Raw data section start

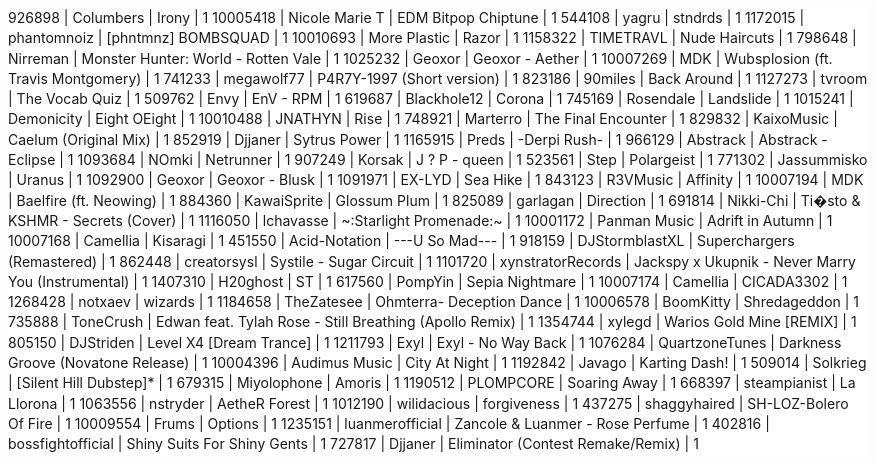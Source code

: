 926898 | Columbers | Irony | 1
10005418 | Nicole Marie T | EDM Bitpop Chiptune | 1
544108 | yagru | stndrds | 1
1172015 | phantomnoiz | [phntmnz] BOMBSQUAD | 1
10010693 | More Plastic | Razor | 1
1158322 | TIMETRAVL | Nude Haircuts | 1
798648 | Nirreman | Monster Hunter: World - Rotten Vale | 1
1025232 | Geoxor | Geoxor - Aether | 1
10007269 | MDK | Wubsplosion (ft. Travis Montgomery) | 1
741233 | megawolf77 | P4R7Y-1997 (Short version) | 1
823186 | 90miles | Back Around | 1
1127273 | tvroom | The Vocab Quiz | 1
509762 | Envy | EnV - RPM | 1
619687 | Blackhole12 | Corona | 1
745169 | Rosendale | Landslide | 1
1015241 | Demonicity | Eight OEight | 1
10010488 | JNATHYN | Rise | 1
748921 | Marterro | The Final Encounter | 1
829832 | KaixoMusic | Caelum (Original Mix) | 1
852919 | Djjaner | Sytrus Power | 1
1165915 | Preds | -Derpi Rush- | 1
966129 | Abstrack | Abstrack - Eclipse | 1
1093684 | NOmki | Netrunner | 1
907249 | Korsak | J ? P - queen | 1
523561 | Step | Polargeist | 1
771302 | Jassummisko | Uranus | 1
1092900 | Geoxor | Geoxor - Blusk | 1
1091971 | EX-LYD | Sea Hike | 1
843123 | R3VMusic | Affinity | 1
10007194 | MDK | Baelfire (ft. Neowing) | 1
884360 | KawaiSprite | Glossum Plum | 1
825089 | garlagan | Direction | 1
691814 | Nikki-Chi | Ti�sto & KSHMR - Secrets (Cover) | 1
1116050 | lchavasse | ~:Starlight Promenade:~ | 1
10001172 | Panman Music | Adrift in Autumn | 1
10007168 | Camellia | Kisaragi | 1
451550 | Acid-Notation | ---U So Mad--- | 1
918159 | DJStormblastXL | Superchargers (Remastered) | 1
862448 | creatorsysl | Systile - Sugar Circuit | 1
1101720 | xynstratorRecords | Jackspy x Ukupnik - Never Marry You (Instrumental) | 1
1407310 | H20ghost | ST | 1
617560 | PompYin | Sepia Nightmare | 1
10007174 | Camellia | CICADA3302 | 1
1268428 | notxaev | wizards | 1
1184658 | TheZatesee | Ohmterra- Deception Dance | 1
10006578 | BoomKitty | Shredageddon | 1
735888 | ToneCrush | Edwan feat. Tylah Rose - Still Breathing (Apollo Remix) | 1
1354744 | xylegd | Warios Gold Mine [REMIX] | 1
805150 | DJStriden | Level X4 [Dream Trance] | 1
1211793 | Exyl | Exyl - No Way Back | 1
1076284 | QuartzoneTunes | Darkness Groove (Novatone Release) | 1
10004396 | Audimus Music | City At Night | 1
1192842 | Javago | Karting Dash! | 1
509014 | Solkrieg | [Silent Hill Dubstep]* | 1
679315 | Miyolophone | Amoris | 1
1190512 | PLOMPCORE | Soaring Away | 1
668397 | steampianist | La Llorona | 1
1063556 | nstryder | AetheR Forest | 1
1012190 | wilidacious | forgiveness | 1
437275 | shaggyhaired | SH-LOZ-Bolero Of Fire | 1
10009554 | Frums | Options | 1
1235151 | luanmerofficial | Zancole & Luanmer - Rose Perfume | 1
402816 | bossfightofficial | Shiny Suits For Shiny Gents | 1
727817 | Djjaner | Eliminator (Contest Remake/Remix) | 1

Raw data section end
Raw data section start

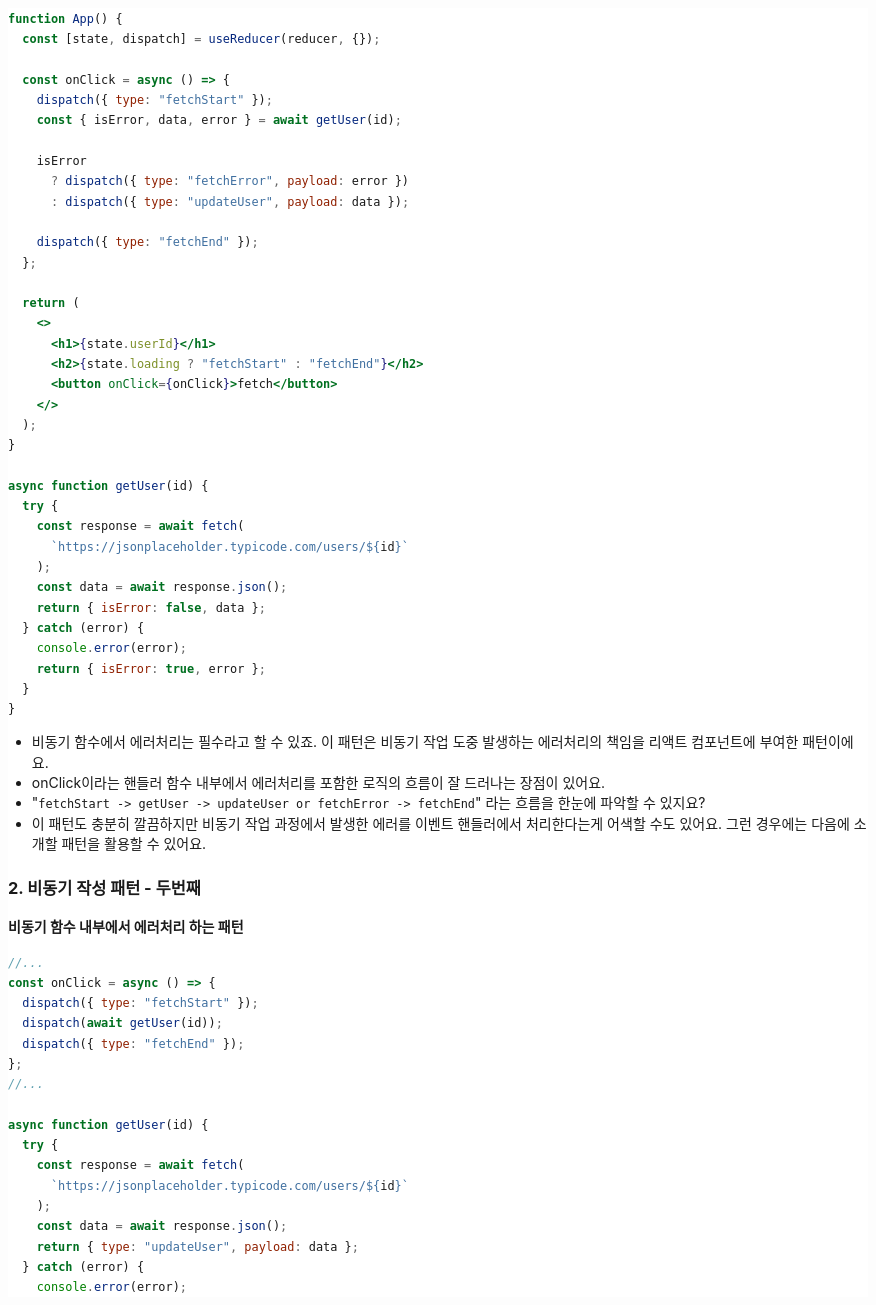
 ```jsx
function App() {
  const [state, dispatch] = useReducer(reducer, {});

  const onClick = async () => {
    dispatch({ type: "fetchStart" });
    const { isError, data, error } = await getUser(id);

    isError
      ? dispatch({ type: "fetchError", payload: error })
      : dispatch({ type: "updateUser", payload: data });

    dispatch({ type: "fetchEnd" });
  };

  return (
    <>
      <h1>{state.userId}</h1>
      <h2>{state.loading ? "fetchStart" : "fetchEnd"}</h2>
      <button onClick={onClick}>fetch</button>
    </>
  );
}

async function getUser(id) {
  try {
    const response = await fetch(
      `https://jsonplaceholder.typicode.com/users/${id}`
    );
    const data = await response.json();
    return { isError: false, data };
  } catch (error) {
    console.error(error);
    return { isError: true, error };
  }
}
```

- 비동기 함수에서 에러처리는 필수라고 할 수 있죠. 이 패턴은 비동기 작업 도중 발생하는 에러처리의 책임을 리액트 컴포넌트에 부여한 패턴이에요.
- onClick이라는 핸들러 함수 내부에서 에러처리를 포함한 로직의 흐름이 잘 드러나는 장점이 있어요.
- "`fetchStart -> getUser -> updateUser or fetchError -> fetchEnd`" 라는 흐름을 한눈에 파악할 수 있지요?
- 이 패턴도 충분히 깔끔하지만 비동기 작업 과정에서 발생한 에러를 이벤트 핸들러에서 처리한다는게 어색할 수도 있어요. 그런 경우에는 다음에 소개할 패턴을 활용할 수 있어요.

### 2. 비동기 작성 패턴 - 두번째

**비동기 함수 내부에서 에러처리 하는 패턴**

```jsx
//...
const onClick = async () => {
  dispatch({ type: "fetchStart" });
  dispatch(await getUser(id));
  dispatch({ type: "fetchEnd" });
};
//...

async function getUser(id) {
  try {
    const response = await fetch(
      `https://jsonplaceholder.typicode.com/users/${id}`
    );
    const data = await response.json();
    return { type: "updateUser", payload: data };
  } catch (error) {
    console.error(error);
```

Raw data section end

§ Task details
Wherever a line of the data above contains "dispatch", copy that line.

§ Solution for this problem
  const [state, dispatch] = useReducer(reducer, {});
    dispatch({ type: "fetchStart" });
      ? dispatch({ type: "fetchError", payload: error })
      : dispatch({ type: "updateUser", payload: data });
    dispatch({ type: "fetchEnd" });
  dispatch({ type: "fetchStart" });
  dispatch(await getUser(id));
  dispatch({ type: "fetchEnd" });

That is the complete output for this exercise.